Angelo reaches for his phone, determined to show a confronting photo of Wilson 21 days prior with ribs protruding and vacant eyes. The father is still haunted by the near loss of his son and cradles Wilson tightly, watched over closely by nurse Betty.
“Wilson’s weight was going down every day. His skin was wrinkled, and the diarrhea was non-stop. We had almost lost hope, but every doctor was on their legs here,” says Betty, recalling the team’s efforts to work around the clock to save him.
Severely malnourished children die because their digestive systems can no longer absorb nutrients. They are up to 11 times more at risk of dying from disease than well-nourished children, and diarrhoea can quickly become a killer disease.
Unable to process a normal diet right away as their digestive systems are severely compromised and gut bacteria damaged, sachets of RUTF – ready-to-use therapeutic food are given to children like Wilson. The energy and micronutrient dense, paste contains peanuts, sugar, milk powder, oil, vitamins, and minerals. UNICEF procures almost 80 per cent of the world's RUTF supply, and after just three days, Wilson’s weight started to increase.
As another child’s life is saved, countless others hang in the balance. One in six children will face acute malnutrition and the projections for 2023 are troubling humanitarian actors. Two-thirds of the South Sudanese population (7.76 million people) are likely to face acute food insecurity during the April-July 2023 lean season. This includes a projected 2.9 million on the brink of starvation (IPC Phase 4) and another 43,000 who are expected to be living in Catastrophe (IPC Phase 5) acute food insecurity.
Eric Alain Ategbo, Chief of Nutrition for UNICEF South Sudan, says urgent action is needed to prevent rates of malnutrition soaring even further.
“Children are in grave danger. The need for humanitarian programmes is increasing while funding is in decline. To continue saving lives, UNICEF needs to urgently mobilize more resources for procurement, distribution, and treatment of children with severe acute malnutrition.”
Pockets of violence and insecurity continues to prevent children from accessing the services they need and rely on, and the entire county of Panyikang in Upper Nile State, an area with historically high levels of food insecurity, was unable to be surveyed due to insecurity.
Angelo says medical experts like Betty are key to ensuring that children like his son are treated regardless of their cultural or tribal affiliations.

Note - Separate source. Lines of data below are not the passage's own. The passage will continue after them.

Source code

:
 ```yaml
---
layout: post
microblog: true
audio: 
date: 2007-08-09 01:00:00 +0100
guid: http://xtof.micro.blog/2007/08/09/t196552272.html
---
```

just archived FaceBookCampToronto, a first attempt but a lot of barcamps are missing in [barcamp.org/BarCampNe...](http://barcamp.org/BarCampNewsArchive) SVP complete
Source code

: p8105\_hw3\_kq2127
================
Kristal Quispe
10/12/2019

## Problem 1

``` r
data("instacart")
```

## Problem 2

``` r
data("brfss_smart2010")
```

“Betty has treated all the malnourished children here without discrimination. You feel a sense of unity is in this hospital,” says Angelo with admiration.
There’s a long way to go before two-year-old Wilson makes a full recovery, although the early signs are promising. In a country where 1 in 10 children die before their 5th birthday – one of the highest infant mortality rates in the world – more than hope is needed to ensure other children have the same chance to survive.
These life-saving nutrition supplies and support have been made available thanks to the support from the United States Agency for International Development (USAID), UK Aid, Canada, the European Civil Protection and Humanitarian Aid Operations (ECHO), the German corporation through the KFW Bank and the UN Central Emergency Response Fund (CERF). As well as UNICEF National Committees.
In 2021, UNICEF and partners treated more than 240,000 children affected by severe acute malnutrition, of whom more than 95 per cent successfully recovered.